### What to work on
Find the line with "given the parameters" in the entries below, then reproduce it and every line after it down to and including the line with "structural matrices of", exactly.

### Pictures paired with source code

┌────────

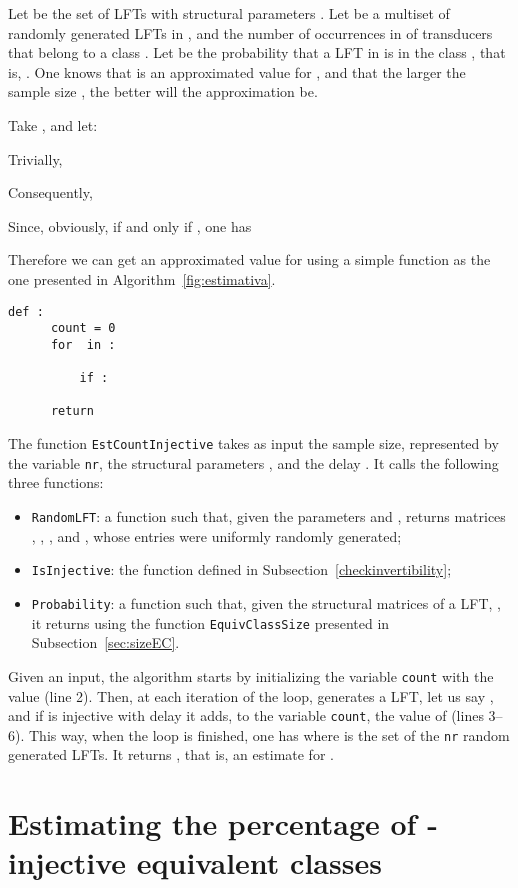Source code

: \documentclass{ocg}
\newcommand{\LFT}{LFT}
\begin{document}
Let  be the set of \LFT{}s with structural
parameters . Let
 be a multiset of randomly generated \LFT{}s in
, and  the number of occurrences in
 of transducers that belong to a class
. Let  be the probability that a \LFT{} in 
is in the class , that is, . One knows that 
is an approximated value for , and that the larger the sample
size , the better will the approximation be.

Take , and let:

Trivially,

Consequently,

Since, obviously,   if and only if , one has

Therefore we can get an approximated value for 
using a simple function as the one presented in
Algorithm~\ref{fig:estimativa}.
\begin{lstlisting}[caption={Estimating the number of non-equivalent
    \LFT{}s.},label={fig:estimativa}]
  def : 
      count = 0
      for  in :
          
          if :
             
      return 
\end{lstlisting}
The function \texttt{EstCountInjective} takes as input the sample size,
represented by the variable \texttt{nr}, the structural parameters
, and the delay . It calls the following three functions:
\begin{itemize}
\item \texttt{RandomLFT}: a function such that, given the parameters
   and , returns matrices , , , and ,
  whose entries were uniformly randomly generated;
\item \texttt{IsInjective}: the function defined in
  Subsection~\ref{checkinvertibility};
\item \texttt{Probability}: a function such that, given the
  structural matrices of a \LFT{}, , it returns 
  using the function \texttt{EquivClassSize} presented in
  Subsection~\ref{sec:sizeEC}.
\end{itemize}
Given an input, the algorithm starts by initializing the variable
\texttt{count} with the value  (line 2). Then, at each iteration of
the loop, generates a \LFT{}, let us say , and if  is injective
with delay  it adds, to the variable \texttt{count}, the value
of  (lines 3--6). This way, when the loop is finished,
one has  where
 is the set of the \texttt{nr} random generated
\LFT{}s. It returns , that is, an estimate for
.

\section{Estimating the percentage of -injective equivalent
  classes}\label{EstProb}
 
\end{document}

└────────

### Exercise answer
\item \texttt{RandomLFT}: a function such that, given the parameters
   and , returns matrices , , , and ,
  whose entries were uniformly randomly generated;
\item \texttt{IsInjective}: the function defined in
  Subsection~\ref{checkinvertibility};
\item \texttt{Probability}: a function such that, given the
  structural matrices of a \LFT{}, , it returns 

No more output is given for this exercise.